(Provided records begins)
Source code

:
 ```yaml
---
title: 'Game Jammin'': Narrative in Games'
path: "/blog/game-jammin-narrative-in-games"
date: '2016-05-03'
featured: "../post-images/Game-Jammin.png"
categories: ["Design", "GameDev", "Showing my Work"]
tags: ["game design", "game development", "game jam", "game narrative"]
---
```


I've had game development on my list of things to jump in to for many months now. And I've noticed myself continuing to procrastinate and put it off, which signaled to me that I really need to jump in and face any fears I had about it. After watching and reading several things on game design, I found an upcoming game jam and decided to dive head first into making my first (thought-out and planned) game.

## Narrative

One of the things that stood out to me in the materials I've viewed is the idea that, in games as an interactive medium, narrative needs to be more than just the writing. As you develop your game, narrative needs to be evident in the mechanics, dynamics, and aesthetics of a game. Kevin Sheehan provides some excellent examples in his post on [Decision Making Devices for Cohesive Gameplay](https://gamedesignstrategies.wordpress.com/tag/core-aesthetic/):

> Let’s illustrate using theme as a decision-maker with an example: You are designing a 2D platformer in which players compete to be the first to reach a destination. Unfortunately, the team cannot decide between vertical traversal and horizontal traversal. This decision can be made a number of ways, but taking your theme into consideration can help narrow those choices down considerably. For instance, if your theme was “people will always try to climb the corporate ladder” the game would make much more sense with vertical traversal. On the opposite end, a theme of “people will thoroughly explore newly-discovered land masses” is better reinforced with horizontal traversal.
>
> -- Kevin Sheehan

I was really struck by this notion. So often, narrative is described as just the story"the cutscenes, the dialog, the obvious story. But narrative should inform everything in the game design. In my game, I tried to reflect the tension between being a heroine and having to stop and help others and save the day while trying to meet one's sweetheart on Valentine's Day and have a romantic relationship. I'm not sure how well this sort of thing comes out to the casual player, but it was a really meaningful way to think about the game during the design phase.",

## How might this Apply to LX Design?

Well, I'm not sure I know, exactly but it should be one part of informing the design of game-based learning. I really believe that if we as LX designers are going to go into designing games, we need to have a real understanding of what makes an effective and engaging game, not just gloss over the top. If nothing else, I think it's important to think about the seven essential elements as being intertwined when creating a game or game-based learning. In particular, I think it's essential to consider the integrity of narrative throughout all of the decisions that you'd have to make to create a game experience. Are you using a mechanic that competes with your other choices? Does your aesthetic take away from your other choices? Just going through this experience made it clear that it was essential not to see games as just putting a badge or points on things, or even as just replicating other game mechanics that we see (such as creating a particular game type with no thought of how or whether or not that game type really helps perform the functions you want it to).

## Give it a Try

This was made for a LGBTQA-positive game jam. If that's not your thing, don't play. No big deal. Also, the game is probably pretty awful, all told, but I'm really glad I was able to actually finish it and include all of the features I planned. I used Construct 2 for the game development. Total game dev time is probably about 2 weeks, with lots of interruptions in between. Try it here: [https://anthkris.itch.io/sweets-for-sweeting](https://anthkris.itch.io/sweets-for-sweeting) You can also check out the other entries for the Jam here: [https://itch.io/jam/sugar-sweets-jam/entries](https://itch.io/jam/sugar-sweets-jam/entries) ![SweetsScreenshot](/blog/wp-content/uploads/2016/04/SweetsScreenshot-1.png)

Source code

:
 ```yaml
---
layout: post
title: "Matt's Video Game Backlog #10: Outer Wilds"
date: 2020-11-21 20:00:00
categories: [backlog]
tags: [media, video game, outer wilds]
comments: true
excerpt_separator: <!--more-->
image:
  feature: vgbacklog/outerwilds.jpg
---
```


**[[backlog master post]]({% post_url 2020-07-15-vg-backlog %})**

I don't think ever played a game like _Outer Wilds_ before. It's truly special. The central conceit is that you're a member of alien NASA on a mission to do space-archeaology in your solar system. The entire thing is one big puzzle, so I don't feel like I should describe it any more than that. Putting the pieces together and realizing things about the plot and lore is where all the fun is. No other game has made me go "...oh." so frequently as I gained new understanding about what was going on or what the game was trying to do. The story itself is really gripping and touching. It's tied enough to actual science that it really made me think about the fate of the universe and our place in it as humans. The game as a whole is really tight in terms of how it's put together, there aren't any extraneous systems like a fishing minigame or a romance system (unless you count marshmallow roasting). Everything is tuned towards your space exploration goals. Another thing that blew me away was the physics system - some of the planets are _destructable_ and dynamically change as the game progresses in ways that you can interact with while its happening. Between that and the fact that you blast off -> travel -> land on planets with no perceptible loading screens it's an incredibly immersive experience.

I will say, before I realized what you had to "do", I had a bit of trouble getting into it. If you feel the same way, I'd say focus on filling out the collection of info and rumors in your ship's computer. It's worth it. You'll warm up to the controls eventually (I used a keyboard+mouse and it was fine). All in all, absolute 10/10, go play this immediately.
(Provided records ends)
== Brief ==
Recopy the records without any alteration.

== Output of the exercise ==
Source code

:
 ```yaml
---
title: 'Game Jammin'': Narrative in Games'
path: "/blog/game-jammin-narrative-in-games"
date: '2016-05-03'
featured: "../post-images/Game-Jammin.png"
categories: ["Design", "GameDev", "Showing my Work"]
tags: ["game design", "game development", "game jam", "game narrative"]
---
```


I've had game development on my list of things to jump in to for many months now. And I've noticed myself continuing to procrastinate and put it off, which signaled to me that I really need to jump in and face any fears I had about it. After watching and reading several things on game design, I found an upcoming game jam and decided to dive head first into making my first (thought-out and planned) game.

## Narrative

One of the things that stood out to me in the materials I've viewed is the idea that, in games as an interactive medium, narrative needs to be more than just the writing. As you develop your game, narrative needs to be evident in the mechanics, dynamics, and aesthetics of a game. Kevin Sheehan provides some excellent examples in his post on [Decision Making Devices for Cohesive Gameplay](https://gamedesignstrategies.wordpress.com/tag/core-aesthetic/):

> Let’s illustrate using theme as a decision-maker with an example: You are designing a 2D platformer in which players compete to be the first to reach a destination. Unfortunately, the team cannot decide between vertical traversal and horizontal traversal. This decision can be made a number of ways, but taking your theme into consideration can help narrow those choices down considerably. For instance, if your theme was “people will always try to climb the corporate ladder” the game would make much more sense with vertical traversal. On the opposite end, a theme of “people will thoroughly explore newly-discovered land masses” is better reinforced with horizontal traversal.
>
> -- Kevin Sheehan

I was really struck by this notion. So often, narrative is described as just the story"the cutscenes, the dialog, the obvious story. But narrative should inform everything in the game design. In my game, I tried to reflect the tension between being a heroine and having to stop and help others and save the day while trying to meet one's sweetheart on Valentine's Day and have a romantic relationship. I'm not sure how well this sort of thing comes out to the casual player, but it was a really meaningful way to think about the game during the design phase.",

## How might this Apply to LX Design?

Well, I'm not sure I know, exactly but it should be one part of informing the design of game-based learning. I really believe that if we as LX designers are going to go into designing games, we need to have a real understanding of what makes an effective and engaging game, not just gloss over the top. If nothing else, I think it's important to think about the seven essential elements as being intertwined when creating a game or game-based learning. In particular, I think it's essential to consider the integrity of narrative throughout all of the decisions that you'd have to make to create a game experience. Are you using a mechanic that competes with your other choices? Does your aesthetic take away from your other choices? Just going through this experience made it clear that it was essential not to see games as just putting a badge or points on things, or even as just replicating other game mechanics that we see (such as creating a particular game type with no thought of how or whether or not that game type really helps perform the functions you want it to).

## Give it a Try

This was made for a LGBTQA-positive game jam. If that's not your thing, don't play. No big deal. Also, the game is probably pretty awful, all told, but I'm really glad I was able to actually finish it and include all of the features I planned. I used Construct 2 for the game development. Total game dev time is probably about 2 weeks, with lots of interruptions in between. Try it here: [https://anthkris.itch.io/sweets-for-sweeting](https://anthkris.itch.io/sweets-for-sweeting) You can also check out the other entries for the Jam here: [https://itch.io/jam/sugar-sweets-jam/entries](https://itch.io/jam/sugar-sweets-jam/entries) ![SweetsScreenshot](/blog/wp-content/uploads/2016/04/SweetsScreenshot-1.png)

Source code

:
 ```yaml
---
layout: post
title: "Matt's Video Game Backlog #10: Outer Wilds"
date: 2020-11-21 20:00:00
categories: [backlog]
tags: [media, video game, outer wilds]
comments: true
excerpt_separator: <!--more-->
image:
  feature: vgbacklog/outerwilds.jpg
---
```


**[[backlog master post]]({% post_url 2020-07-15-vg-backlog %})**

I don't think ever played a game like _Outer Wilds_ before. It's truly special. The central conceit is that you're a member of alien NASA on a mission to do space-archeaology in your solar system. The entire thing is one big puzzle, so I don't feel like I should describe it any more than that. Putting the pieces together and realizing things about the plot and lore is where all the fun is. No other game has made me go "...oh." so frequently as I gained new understanding about what was going on or what the game was trying to do. The story itself is really gripping and touching. It's tied enough to actual science that it really made me think about the fate of the universe and our place in it as humans. The game as a whole is really tight in terms of how it's put together, there aren't any extraneous systems like a fishing minigame or a romance system (unless you count marshmallow roasting). Everything is tuned towards your space exploration goals. Another thing that blew me away was the physics system - some of the planets are _destructable_ and dynamically change as the game progresses in ways that you can interact with while its happening. Between that and the fact that you blast off -> travel -> land on planets with no perceptible loading screens it's an incredibly immersive experience.

I will say, before I realized what you had to "do", I had a bit of trouble getting into it. If you feel the same way, I'd say focus on filling out the collection of info and rumors in your ship's computer. It's worth it. You'll warm up to the controls eventually (I used a keyboard+mouse and it was fine). All in all, absolute 10/10, go play this immediately.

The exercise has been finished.